All in all, I'm pretty satisfied with the way it's working out. Plus, I have a month to shakedown all the changes I've made, as well as get some more miles under my belt. Dang, it's great to finally have something more definite to plan around.

I figure we can make the offshore run to Port Aransas for a crew shakedown, then head across along the 28th parallel and make for the Dry Tortugas. Makes me glad I didn't push on back in November.


----------



## sailingdog (Mar 19, 2006)

Good luck John... Have fun... let us know how the shakedown cruise goes.


----------



## PBzeer (Nov 11, 2002)

Well, as Tom Petty said, the waiting is the hardest part. But at least now I have a better idea of how long a wait!


----------



## tdw (Oct 2, 2006)

PB.
Sounds all good. I'm more than somewhat envious. Where are you now btw ? 
TD


----------



## PBzeer (Nov 11, 2002)

Currently, Clear Lake, TX, which is on Galveston Bay. About a day away from the Gulf by sail, half a day by motor.


----------



## Valiente (Jun 16, 2006)

PBzeer said:


> I figure we can make the offshore run to Port Aransas for a crew shakedown, then head across along the 28th parallel and make for the Dry Tortugas. Makes me glad I didn't push on back in November.


The Ontario 32 is a good, solid boat fully capable of making this sort of journey. My former dentist, Judy Millard, has sailed one with her husband for years now (http://www.searoom.com/veleda/index.html) and it's an excellent, if compact, vessel. My own dear, soon to be leased out Viking 33 was built by Ontario Yachts, and they made 'em properly.

Fair winds!


----------



## PBzeer (Nov 11, 2002)

There's another couple from Ontario, retired school teachers, that have done a trans-Atlantic in their Onatrio 32. There have been a couple of articles in Good Old Boat about them. Thanks for the well wishes.


----------



## tdw (Oct 2, 2006)

PBzeer said:


> I figure we can make the offshore run to Port Aransas for a crew shakedown, then head across along the 28th parallel and make for the Dry Tortugas. Makes me glad I didn't push on back in November.

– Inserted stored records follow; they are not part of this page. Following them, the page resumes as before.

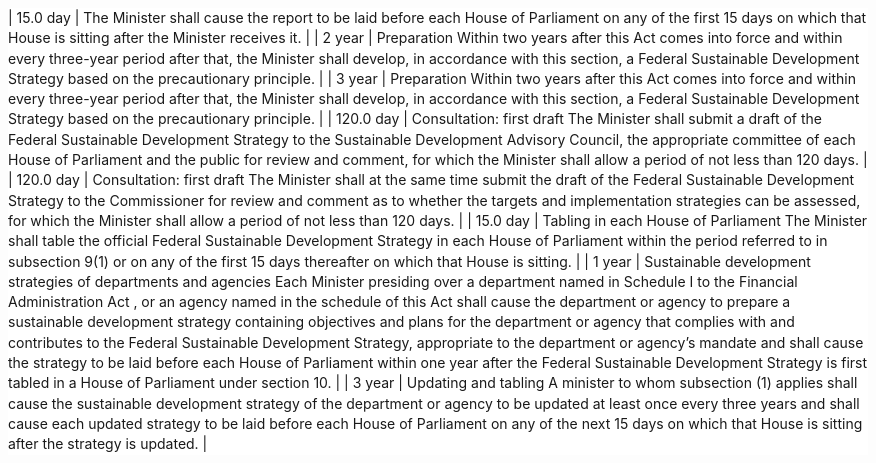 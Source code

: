 | 15.0 day   | The Minister shall cause the report to be laid before each House of Parliament on any of the first 15 days on which that House is sitting after the Minister receives it.                                                                                                                                                                                                                                                                                                                                                                                                                                                                                                                                      |
| 2 year     | Preparation Within two years after this Act comes into force and within every three-year period after that, the Minister shall develop, in accordance with this section, a Federal Sustainable Development Strategy based on the precautionary principle.                                                                                                                                                                                                                                                                                                                                                                                                                                                      |
| 3 year     | Preparation Within two years after this Act comes into force and within every three-year period after that, the Minister shall develop, in accordance with this section, a Federal Sustainable Development Strategy based on the precautionary principle.                                                                                                                                                                                                                                                                                                                                                                                                                                                      |
| 120.0 day  | Consultation: first draft The Minister shall submit a draft of the Federal Sustainable Development Strategy to the Sustainable Development Advisory Council, the appropriate committee of each House of Parliament and the public for review and comment, for which the Minister shall allow a period of not less than 120 days.                                                                                                                                                                                                                                                                                                                                                                               |
| 120.0 day  | Consultation: first draft The Minister shall at the same time submit the draft of the Federal Sustainable Development Strategy to the Commissioner for review and comment as to whether the targets and implementation strategies can be assessed, for which the Minister shall allow a period of not less than 120 days.                                                                                                                                                                                                                                                                                                                                                                                      |
| 15.0 day   | Tabling in each House of Parliament The Minister shall table the official Federal Sustainable Development Strategy in each House of Parliament within the period referred to in subsection 9(1) or on any of the first 15 days thereafter on which that House is sitting.                                                                                                                                                                                                                                                                                                                                                                                                                                      |
| 1 year     | Sustainable development strategies of departments and agencies Each Minister presiding over a department named in Schedule I to the  Financial Administration Act , or an agency named in the schedule of this Act shall cause the department or agency to prepare a sustainable development strategy containing objectives and plans for the department or agency that complies with and contributes to the Federal Sustainable Development Strategy, appropriate to the department or agency’s mandate and shall cause the strategy to be laid before each House of Parliament within one year after the Federal Sustainable Development Strategy is first tabled in a House of Parliament under section 10. |
| 3 year     | Updating and tabling A minister to whom subsection (1) applies shall cause the sustainable development strategy of the department or agency to be updated at least once every three years and shall cause each updated strategy to be laid before each House of Parliament on any of the next 15 days on which that House is sitting after the strategy is updated.                                                                                                                                                                                                                                                                                                                                            |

What's the rationale behind that ? From Clear Lake TX, PA is away from DT , right ? Remember this is not my neck of the woods. Is this a prevailing winds situation ?


----------



## PBzeer (Nov 11, 2002)

Port Aransas is south of Galveston (where we would enter the Gulf). It's about a 20-24 hour run offshore, with places you can head back in along the way. Then we can either head inshore for a day, or head east from there.


----------



## Cruisingdad (Jul 21, 2006)

John,

Sounds awesome. Keep me posted.

- CD


----------



## PBzeer (Nov 11, 2002)

CD - any words of wisdom as to the best crossing course? I've been told that the 28th parallel is a fairway, but the chart I was looking at didn't really indicate that.


----------



## Cruisingdad (Jul 21, 2006)

I just spoke with some guys that have done that three times. Each time they went across they said they would never do it again???? The worst part is Texas, apparently.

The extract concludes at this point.